___ DATA RECORDS ___

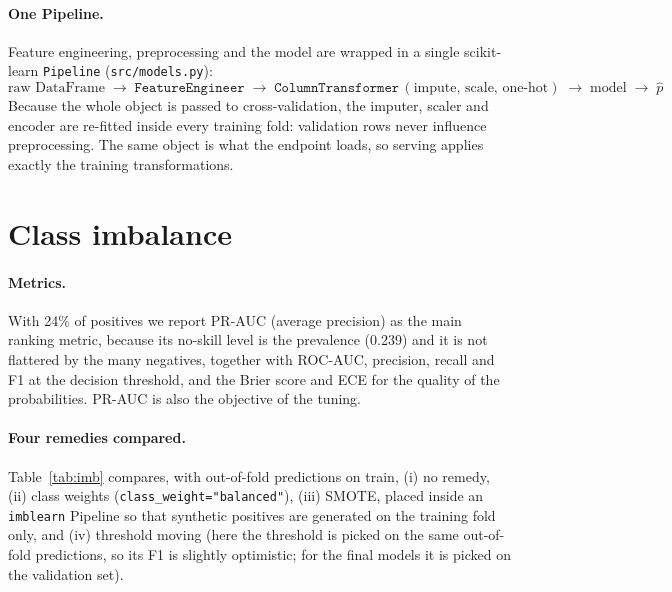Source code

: \documentclass[11pt,a4paper]{article}
\newcommand{\code}[1]{\texttt{#1}}
\begin{document}
\paragraph{One Pipeline.} Feature engineering, preprocessing and the model are wrapped in a single
scikit-learn \code{Pipeline} (\code{src/models.py}):
\[
\text{raw DataFrame}\;\rightarrow\;\code{FeatureEngineer}\;\rightarrow\;
\code{ColumnTransformer}\,(\text{impute, scale, one-hot})\;\rightarrow\;\text{model}\;\rightarrow\;\hat p
\]
Because the whole object is passed to cross-validation, the imputer, scaler and encoder are
re-fitted inside every training fold: validation rows never influence preprocessing. The same
object is what the endpoint loads, so serving applies exactly the training transformations.

\section{Class imbalance}\label{sec:imbalance}

\paragraph{Metrics.} With 24\% of positives we report PR-AUC (average precision) as the main ranking
metric, because its no-skill level is the prevalence (0.239) and it is not flattered by the many
negatives, together with ROC-AUC, precision, recall and F1 at the decision threshold, and the Brier
score and ECE for the quality of the probabilities. PR-AUC is also the objective of the tuning.

\paragraph{Four remedies compared.} Table~\ref{tab:imb} compares, with out-of-fold predictions on
train, (i) no remedy, (ii) class weights (\code{class\_weight="balanced"}), (iii) SMOTE, placed
inside an \code{imblearn} Pipeline so that synthetic positives are generated on the training fold
only, and (iv) threshold moving (here the threshold is picked on the same out-of-fold predictions,
so its F1 is slightly optimistic; for the final models it is picked on the validation set).
\end{document}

___

Scan the material above. Copy each line where "Pipeline" occurs.

\paragraph{One Pipeline.} Feature engineering, preprocessing and the model are wrapped in a single
scikit-learn \code{Pipeline} (\code{src/models.py}):
inside an \code{imblearn} Pipeline so that synthetic positives are generated on the training fold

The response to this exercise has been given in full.